Life is Strange 2 - Episode 3: Wasteland - Review

    Life is Strange 2 - Episode 3: Wasteland - Review

    The adventure of Sean and Daniel comes to the third episode and, just when the plot should come to life and give a nice acceleration, the title Dontnod undermines our expectations in a double way: on the one hand it involves us in a whirlwind of feelings that we remembers what he recently felt at the cinema during the screening of the first half of Avengers: Endgame, while on the other hand it definitely makes us suffer with a thoughtful and slow pace, before hitting us in the face with an impactful ending that makes us hope that the fourth episode arrive as soon as possible.



    The pace of the storytelling in Life is Strange 2: Wasteland is slow and thoughtful for most of the adventure: we start with a useful feedback to recreate, months after the previous chapter, the right degree of empathy with the characters. The scene then moves to the present: three months after leaving their grandparents' house in the snow-covered Beaver Creek, the two protagonists continued their journey south to settle in a California tent city together with some characters they had already met in Life is Strange 2 in the Rules episode, including the beautiful Cassidy and the rebel Finn. The plan is simple: working illegally on a marijuana plantation not far from the camp, Sean reckons he will set aside the money needed to tackle the last part of the long journey he's taking, he and his little brother to Mexico.

    After having circumscribed the theater of the story, let's go back to the Endgame discourse: it is well known how the Russo brothers' film opens with a pace that is anything but pressing and how, before seeing a bit of action, the viewer must wait a long time. Here, Wasteland is built just like this: it's a break in the rhythm of Life is Strange 2, which in this chapter offers us a long exploratory part full of dialogues and, only at the end of the episode, a very strong scene characterized by the usual precipitate of events following the choices made by the player.

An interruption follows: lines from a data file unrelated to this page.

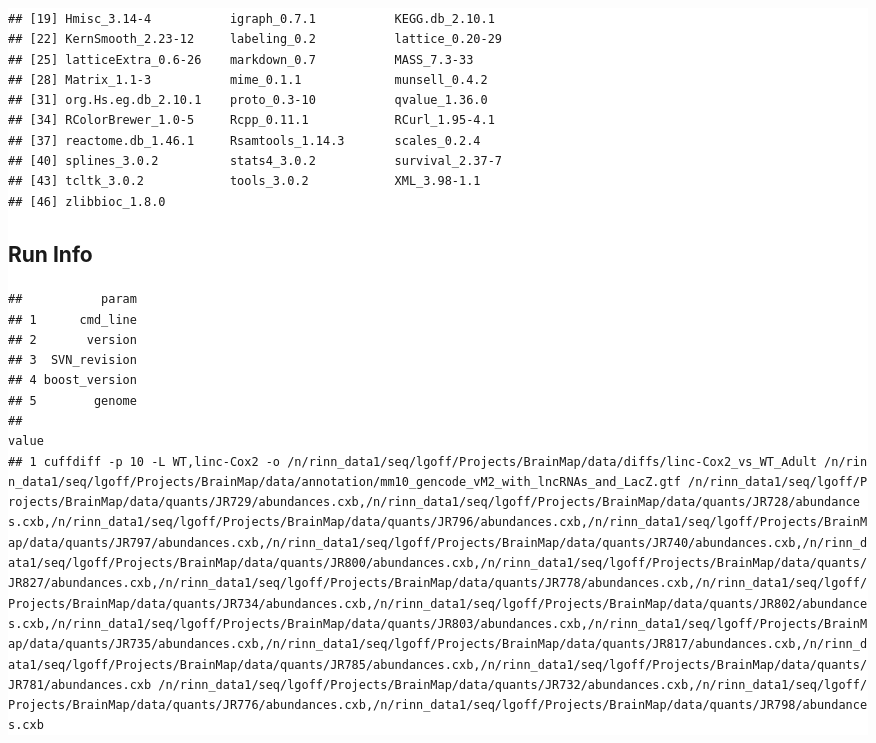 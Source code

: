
 ```
## [19] Hmisc_3.14-4           igraph_0.7.1           KEGG.db_2.10.1        
## [22] KernSmooth_2.23-12     labeling_0.2           lattice_0.20-29       
## [25] latticeExtra_0.6-26    markdown_0.7           MASS_7.3-33           
## [28] Matrix_1.1-3           mime_0.1.1             munsell_0.4.2         
## [31] org.Hs.eg.db_2.10.1    proto_0.3-10           qvalue_1.36.0         
## [34] RColorBrewer_1.0-5     Rcpp_0.11.1            RCurl_1.95-4.1        
## [37] reactome.db_1.46.1     Rsamtools_1.14.3       scales_0.2.4          
## [40] splines_3.0.2          stats4_3.0.2           survival_2.37-7       
## [43] tcltk_3.0.2            tools_3.0.2            XML_3.98-1.1          
## [46] zlibbioc_1.8.0
```

## Run Info

```
##           param
## 1      cmd_line
## 2       version
## 3  SVN_revision
## 4 boost_version
## 5        genome
##                                                                                                                                                                                                                                                                                                                                                                                                                                                                                                                                                                                                                                                                                                                                                                                                                                                                                                                                                                                                                                                                                                                                                                                                                                                                                                                                                                                                                                                                                                                                                                                                                      value
## 1 cuffdiff -p 10 -L WT,linc-Cox2 -o /n/rinn_data1/seq/lgoff/Projects/BrainMap/data/diffs/linc-Cox2_vs_WT_Adult /n/rinn_data1/seq/lgoff/Projects/BrainMap/data/annotation/mm10_gencode_vM2_with_lncRNAs_and_LacZ.gtf /n/rinn_data1/seq/lgoff/Projects/BrainMap/data/quants/JR729/abundances.cxb,/n/rinn_data1/seq/lgoff/Projects/BrainMap/data/quants/JR728/abundances.cxb,/n/rinn_data1/seq/lgoff/Projects/BrainMap/data/quants/JR796/abundances.cxb,/n/rinn_data1/seq/lgoff/Projects/BrainMap/data/quants/JR797/abundances.cxb,/n/rinn_data1/seq/lgoff/Projects/BrainMap/data/quants/JR740/abundances.cxb,/n/rinn_data1/seq/lgoff/Projects/BrainMap/data/quants/JR800/abundances.cxb,/n/rinn_data1/seq/lgoff/Projects/BrainMap/data/quants/JR827/abundances.cxb,/n/rinn_data1/seq/lgoff/Projects/BrainMap/data/quants/JR778/abundances.cxb,/n/rinn_data1/seq/lgoff/Projects/BrainMap/data/quants/JR734/abundances.cxb,/n/rinn_data1/seq/lgoff/Projects/BrainMap/data/quants/JR802/abundances.cxb,/n/rinn_data1/seq/lgoff/Projects/BrainMap/data/quants/JR803/abundances.cxb,/n/rinn_data1/seq/lgoff/Projects/BrainMap/data/quants/JR735/abundances.cxb,/n/rinn_data1/seq/lgoff/Projects/BrainMap/data/quants/JR817/abundances.cxb,/n/rinn_data1/seq/lgoff/Projects/BrainMap/data/quants/JR785/abundances.cxb,/n/rinn_data1/seq/lgoff/Projects/BrainMap/data/quants/JR781/abundances.cxb /n/rinn_data1/seq/lgoff/Projects/BrainMap/data/quants/JR732/abundances.cxb,/n/rinn_data1/seq/lgoff/Projects/BrainMap/data/quants/JR776/abundances.cxb,/n/rinn_data1/seq/lgoff/Projects/BrainMap/data/quants/JR798/abundances.cxb 
``` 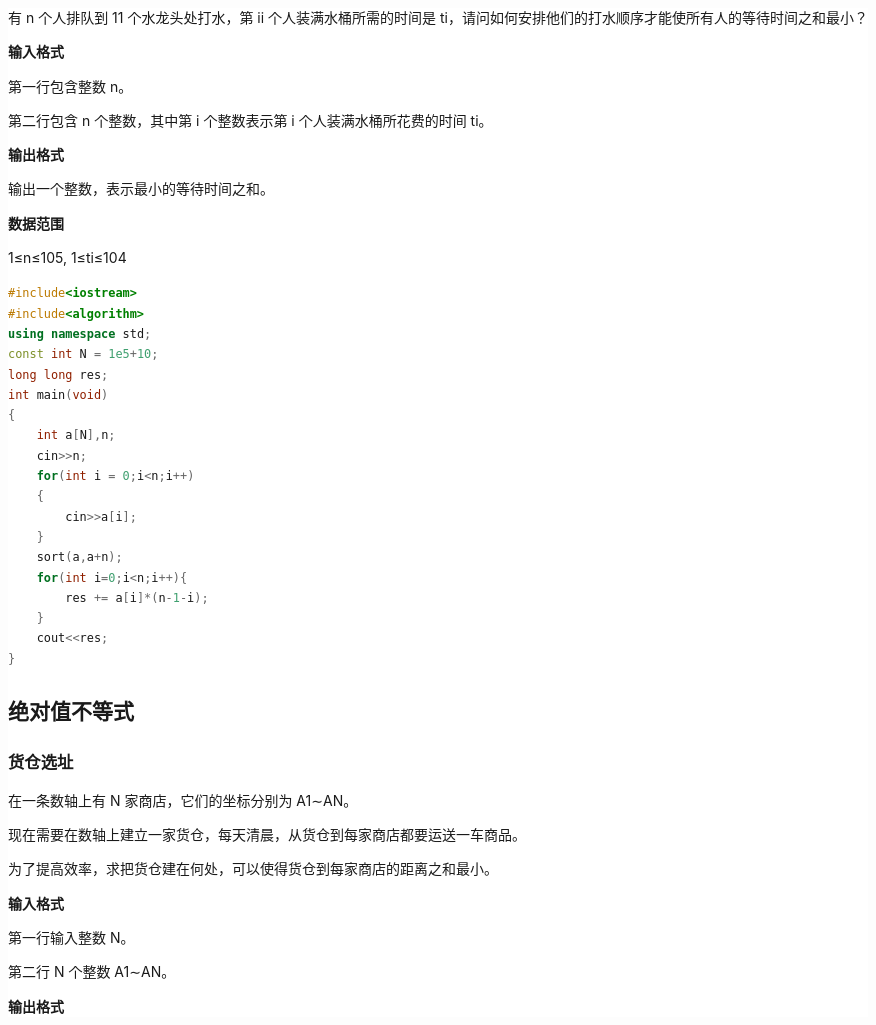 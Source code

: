 有 n 个人排队到 11 个水龙头处打水，第 ii 个人装满水桶所需的时间是 ti，请问如何安排他们的打水顺序才能使所有人的等待时间之和最小？

**输入格式**

第一行包含整数 n。

第二行包含 n 个整数，其中第 i 个整数表示第 i 个人装满水桶所花费的时间 ti。

**输出格式**

输出一个整数，表示最小的等待时间之和。

**数据范围**

1≤n≤105,
1≤ti≤104

```cpp
#include<iostream>
#include<algorithm>
using namespace std;
const int N = 1e5+10;
long long res;
int main(void)
{
    int a[N],n;
    cin>>n;
    for(int i = 0;i<n;i++)
    {
        cin>>a[i];
    }
    sort(a,a+n);
    for(int i=0;i<n;i++){
        res += a[i]*(n-1-i);
    }
    cout<<res;
}
```



## 绝对值不等式

### 货仓选址

在一条数轴上有 N 家商店，它们的坐标分别为 A1∼AN。

现在需要在数轴上建立一家货仓，每天清晨，从货仓到每家商店都要运送一车商品。

为了提高效率，求把货仓建在何处，可以使得货仓到每家商店的距离之和最小。

 **输入格式**

第一行输入整数 N。

第二行 N 个整数 A1∼AN。

 **输出格式**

    Life is Strange 2 - Episode 3: Wasteland - Review

    As in every product signed by Dontnod, once again the choices are the main ones and save in full an experience that definitely risked being a simple chapter lengthening soup waiting for further more interesting developments. Wasteland, when compared to the first two episodes of Life is Strange 2, is a decidedly short episode: by sacrificing a little exploration and following only the key events necessary to continue the game, you will reach the end credits in about an hour.

    However, the statistics at the end of the chapter - combined with the very comfortable collector mode, which allows you to re-face the various chapters by making different choices without influencing the plot of our first run - showed us how for the first time the developers have really inserted crossroads able to put us even in the face of very different situations.

    Life is Strange 2 - Episode 3: Wasteland - Review

    Genre exponents such as Detroit: Become Human have now accustomed us that the beauty of a graphic adventure with moral choices lies precisely in offering a screenplay that can show the player different scenes and different epilogues based on the path he has decided. In this, Life is Strange 2 stands as a cornerstone of the genre: will you let Daniel integrate with the vagabonds who have welcomed you or will you try to prevent him from getting too familiar? Will you indulge in the pleasures of the flesh (and lie to snatch a kiss from Cassidy) or will you have your eyes fixed on your target and nothing will distract you from accumulating the small fortune needed to travel across the border? If the beginning of Wasteland didn't convince us, the final part of the chapter is a flurry of tragic events in which, once again, the decision to protect Daniel and keep his power secret turns into a burden on the player's shoulders.



    Because this is the real strength of Life is Strange, we had already said it in the review of chapter 2 and we repeat it again here: despite examining the crossroads we realize the ingenious plot expedients aimed at bringing us towards the same epilogue in order not to distort too much the main plot, during the game you always have the feeling that your choices generate a devastating butterfly effect. The between the protagonists, the trust of the companions, the life of a friend: each choice puts one or more of these elements on the plate, generating that emotional involvement that is the true strength of Life is Strange 2.


    Life is Strange 2 - Episode 3: Wasteland - Review

    The technical sector and the music magically frame the experience, in this third episode even more refined: let us applaud the first one once again, which after the snowy landscapes takes us to a splendid redwood forest; as for the second, the predominance of the acoustic guitar is this time balanced by a decidedly more pop soundtrack, which clashes enough with the seriousness of the adult themes treated.

    The dubbing is also of excellent quality, which as in the previous two chapters is in English with Spanish subtitles, recited in order to make the experience as cinematic as possible.

    Life is Strange 2 - Episode 3: Wasteland - Review


    Life is Strange 2 episode 3: Wasteland is a transitional chapter. Shorter and slower than the two that preceded it, it is still full of that pathos that only Dontnod can create and does nothing but throw the two protagonists even more in trouble, while the player becomes even more fond of him. The characterization of the non-protagonists "actors" is also excellent and the network of events that can be generated by a simple choice is much wider. We just have to hope that the brevity and slowness of this episode - which however accelerates significantly in the final stages - will serve to ferry us towards the second half of Daniel and Sean's bizarre adventure.